5.3. Comparative Analysis of Experimental Results
The precision of the LeNet-5 model is subject to several factors, including the activation function, initial learning rate, batch size, and grid size. This study comparatively examines and analyzes the experimental outcomes derived from these aspects during the training dataset process.
(1) Activation function comparison analysis. This study employs sigmoid and ReLU activation functions for a comparative analysis. As illustrated in
Table 2, the ReLU activation function demonstrates a more efficient training process, lower loss values, and superior accuracy when compared to the sigmoid activation function.

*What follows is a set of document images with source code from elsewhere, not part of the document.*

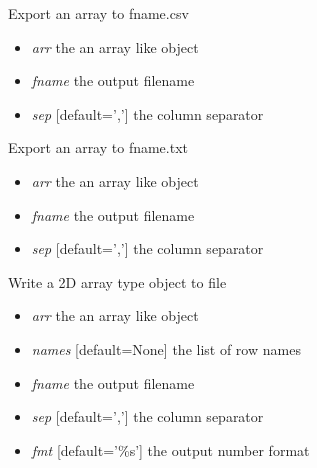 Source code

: \documentclass[a4paper,11pt,english]{sphinxmanual}
\begin{document}

\begin{fulllineitems}
\label{modules_doc:cbmpy.CBTools.exportArray2CSV}
Export an array to fname.csv
\begin{itemize}
\item {} 
\emph{arr} the an array like object

\item {} 
\emph{fname} the output filename

\item {} 
\emph{sep} {[}default=','{]} the column separator

\end{itemize}

\end{fulllineitems}


\begin{fulllineitems}
\label{modules_doc:cbmpy.CBTools.exportArray2TXT}
Export an array to fname.txt
\begin{itemize}
\item {} 
\emph{arr} the an array like object

\item {} 
\emph{fname} the output filename

\item {} 
\emph{sep} {[}default=','{]} the column separator

\end{itemize}

\end{fulllineitems}


\begin{fulllineitems}
\label{modules_doc:cbmpy.CBTools.exportLabelledArray}
Write a 2D array type object to file
\begin{itemize}
\item {} 
\emph{arr} the an array like object

\item {} 
\emph{names} {[}default=None{]} the list of row names

\item {} 
\emph{fname} the output filename

\item {} 
\emph{sep} {[}default=','{]} the column separator

\item {} 
\emph{fmt} {[}default='\%s'{]} the output number format

\end{itemize}

\end{fulllineitems}
\end{document}
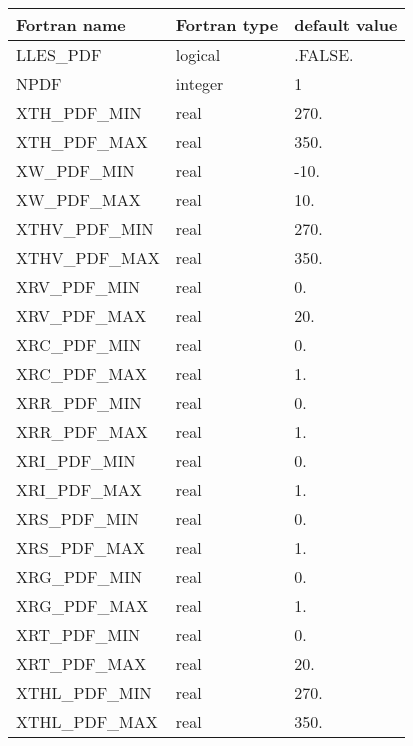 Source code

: \begin{center}
\begin{tabular} {|l|l|l|}
\hline
Fortran name & Fortran type & default value \\
\hline
LLES\_PDF                     & logical          & .FALSE.  \\
NPDF                          & integer           & 1 \\
XTH\_PDF\_MIN                 & real              & 270. \\
XTH\_PDF\_MAX                 & real              & 350. \\
XW\_PDF\_MIN                  & real              & -10. \\
XW\_PDF\_MAX                  & real              & 10. \\
XTHV\_PDF\_MIN                & real              & 270. \\
XTHV\_PDF\_MAX                & real              & 350. \\
XRV\_PDF\_MIN                 & real              & 0. \\
XRV\_PDF\_MAX                 & real              & 20. \\
XRC\_PDF\_MIN                 & real              & 0. \\
XRC\_PDF\_MAX                 & real              & 1. \\
XRR\_PDF\_MIN                 & real              & 0. \\
XRR\_PDF\_MAX                 & real              & 1. \\
XRI\_PDF\_MIN                 & real              & 0. \\
XRI\_PDF\_MAX                 & real              & 1. \\
XRS\_PDF\_MIN                 & real              & 0. \\
XRS\_PDF\_MAX                 & real              & 1. \\
XRG\_PDF\_MIN                 & real              & 0. \\
XRG\_PDF\_MAX                 & real              & 1. \\
XRT\_PDF\_MIN                 & real              & 0. \\
XRT\_PDF\_MAX                 & real              & 20. \\
XTHL\_PDF\_MIN                & real              & 270. \\
XTHL\_PDF\_MAX                & real              & 350. \\
\hline
\end{tabular}
\end{center}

(2) The choice of the initial learning rate is crucial, as it serves as a means to regulate the learning progression of the model. Learning rate is a hyperparameter in deep learning. As illustrated in
Table 3, the training time for the LeNet-5 model increases as the learning rate decreases. Notably, when the learning rate is set at 0.00125, the model demonstrates the highest accuracy on the training dataset and the lowest loss value. Hence, the optimal learning rate for the LeNet-5 model is 0.00125.
(3) The selection of the batch size is crucial in the training input neural network, as it denotes the number of samples involved. As illustrated in
Table 4, the loss value for the training dataset is minimized and the accuracy is maximized when the batch size is set at 55. Hence, the batch-size value for the LeNet-5 model has been prudently assigned as 55.
(4) The selection of the grid size is crucial, as it can significantly affect the spatial distribution characteristics of the FCD and, in turn, influence the classification accuracy. As illustrated in
Table 5, the grid size of 32 × 32 yields the minimal loss value and the highest accuracy in the training dataset. Hence, the grid size is meticulously set to 32 × 32.
Specifically, in the selection experiment of activation functions, initial learning rates, batch sizes, and grid sizes, the optimal candidate factors were initially obtained based on empirical knowledge. Three of these candidate factors were then fixed, with another parameter factor adjusted, and the training time, loss values, and accuracy indicators were recorded. Ultimately, following these experiments, it was verified that the optimal candidate factors indeed constituted the best factors.
Optimal parameter settings for training the LeNet-5 model have been identified. Upon completion of the LeNet-5 model training, a total of 110 test dataset samples were input into the trained network for classification. Of these, 102 samples were accurately classified, achieving a recognition accuracy of 92.7%. The model demonstrates comparable recognition accuracy in both the test and training datasets, indicating its effectiveness.
To assess the performance of the deep learning approach presented in this study, we conducted a quantitative comparison with several classification methods, including Kernel Density Estimation [
7], Naïve Bayesian, Constraint Gaussian Mixture Model [
11], Fuzzy Logic [
13], Gradient Lifting Decision Tree [
14], The Least Square Estimate to Constrain Gaussian Mixture Model [
16], and the Weighted Constrained Gaussian Mixture Model and Hidden Markov Model [
17]. The results of the lane number identification comparisons are presented in
Table 6. Based on these findings, our method demonstrates the highest prediction accuracy when compared to other classification techniques.